Dataset excerpts:
____________________

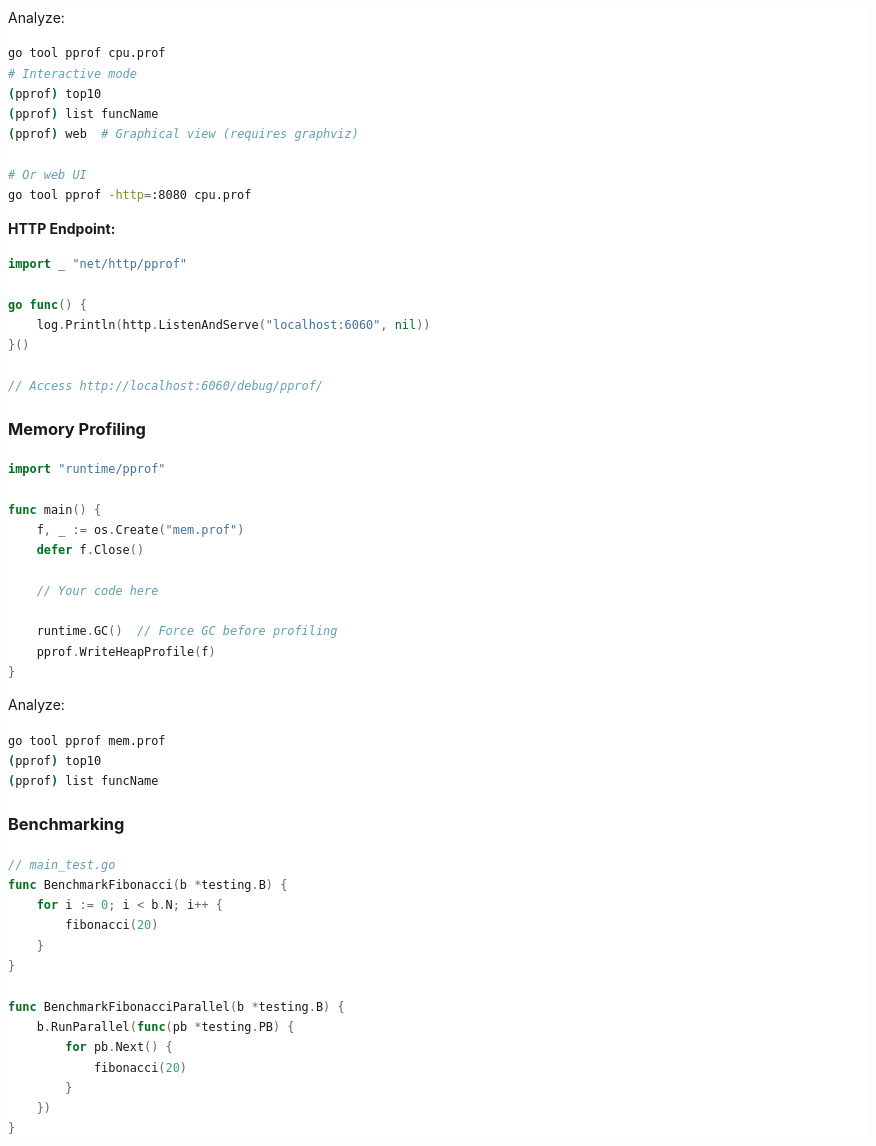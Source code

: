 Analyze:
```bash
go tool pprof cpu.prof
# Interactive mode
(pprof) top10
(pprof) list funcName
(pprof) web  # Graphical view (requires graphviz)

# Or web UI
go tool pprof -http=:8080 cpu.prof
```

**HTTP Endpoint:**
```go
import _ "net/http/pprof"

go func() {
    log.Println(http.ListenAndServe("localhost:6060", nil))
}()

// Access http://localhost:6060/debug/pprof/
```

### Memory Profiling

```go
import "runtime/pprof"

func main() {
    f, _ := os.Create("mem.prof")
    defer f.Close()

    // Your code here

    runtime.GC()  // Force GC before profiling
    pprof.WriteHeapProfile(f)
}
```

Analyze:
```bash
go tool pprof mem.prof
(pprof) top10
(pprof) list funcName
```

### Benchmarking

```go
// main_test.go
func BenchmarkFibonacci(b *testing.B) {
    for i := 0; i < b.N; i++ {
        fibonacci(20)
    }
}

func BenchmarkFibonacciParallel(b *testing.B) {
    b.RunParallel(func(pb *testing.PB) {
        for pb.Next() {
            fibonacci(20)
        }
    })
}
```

____________________

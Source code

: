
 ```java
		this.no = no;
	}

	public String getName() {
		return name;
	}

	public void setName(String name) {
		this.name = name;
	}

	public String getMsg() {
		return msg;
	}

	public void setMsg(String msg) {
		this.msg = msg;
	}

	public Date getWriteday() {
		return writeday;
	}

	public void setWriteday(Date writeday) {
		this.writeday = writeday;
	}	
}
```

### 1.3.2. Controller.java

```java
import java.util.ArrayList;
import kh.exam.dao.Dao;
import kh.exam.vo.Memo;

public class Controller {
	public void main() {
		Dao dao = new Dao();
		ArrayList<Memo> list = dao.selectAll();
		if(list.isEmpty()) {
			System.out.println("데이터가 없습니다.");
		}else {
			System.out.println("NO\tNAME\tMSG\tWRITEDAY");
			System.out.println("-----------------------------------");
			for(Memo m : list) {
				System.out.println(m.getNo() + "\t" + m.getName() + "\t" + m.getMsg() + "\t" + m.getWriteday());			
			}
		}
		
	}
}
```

____________________

What is the number of lines in the data above that include the word "ArrayList"? Answer with that number only.

- Exercise solution
2